### [Instructions to follow]
Look through the entries below and report every line that has "save".

### [Data to use]

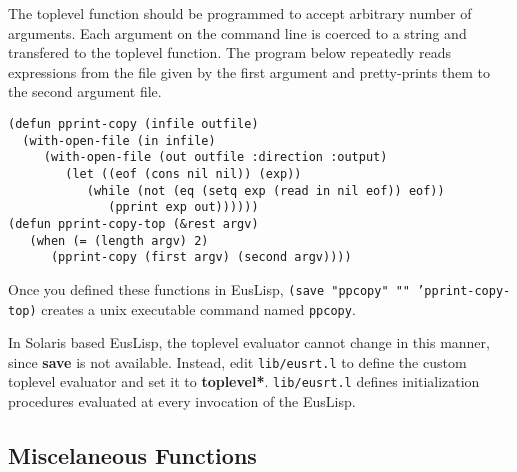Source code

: The toplevel function should be programmed to accept arbitrary number of
arguments.
Each argument on the command line is coerced to a string and transfered
to the toplevel function.
The program below repeatedly reads expressions from the file given by
the first argument and pretty-prints them to the second argument file.

\begin{verbatim}
(defun pprint-copy (infile outfile)
  (with-open-file (in infile)
     (with-open-file (out outfile :direction :output)
        (let ((eof (cons nil nil)) (exp))
           (while (not (eq (setq exp (read in nil eof)) eof))
              (pprint exp out))))))
(defun pprint-copy-top (&rest argv)
   (when (= (length argv) 2)
      (pprint-copy (first argv) (second argv))))
\end{verbatim}

Once you defined these functions in EusLisp, 
{\tt (save "ppcopy" "" 'pprint-copy-top)} creates a unix executable command
named {\tt ppcopy}. 

In Solaris based EusLisp, the toplevel evaluator cannot change in this
manner, since {\bf save} is not available.
Instead, edit {\tt lib/eusrt.l} to define the custom toplevel evaluator
and set it to {\bf *toplevel*}.
{\tt lib/eusrt.l} defines initialization procedures evaluated
at every invocation of the EusLisp.

\subsection{Miscelaneous Functions}

\begin{refdesc}



\end{refdesc}

\newpage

### [Response]
{\tt (save "ppcopy" "" 'pprint-copy-top)} creates a unix executable command
manner, since {\bf save} is not available.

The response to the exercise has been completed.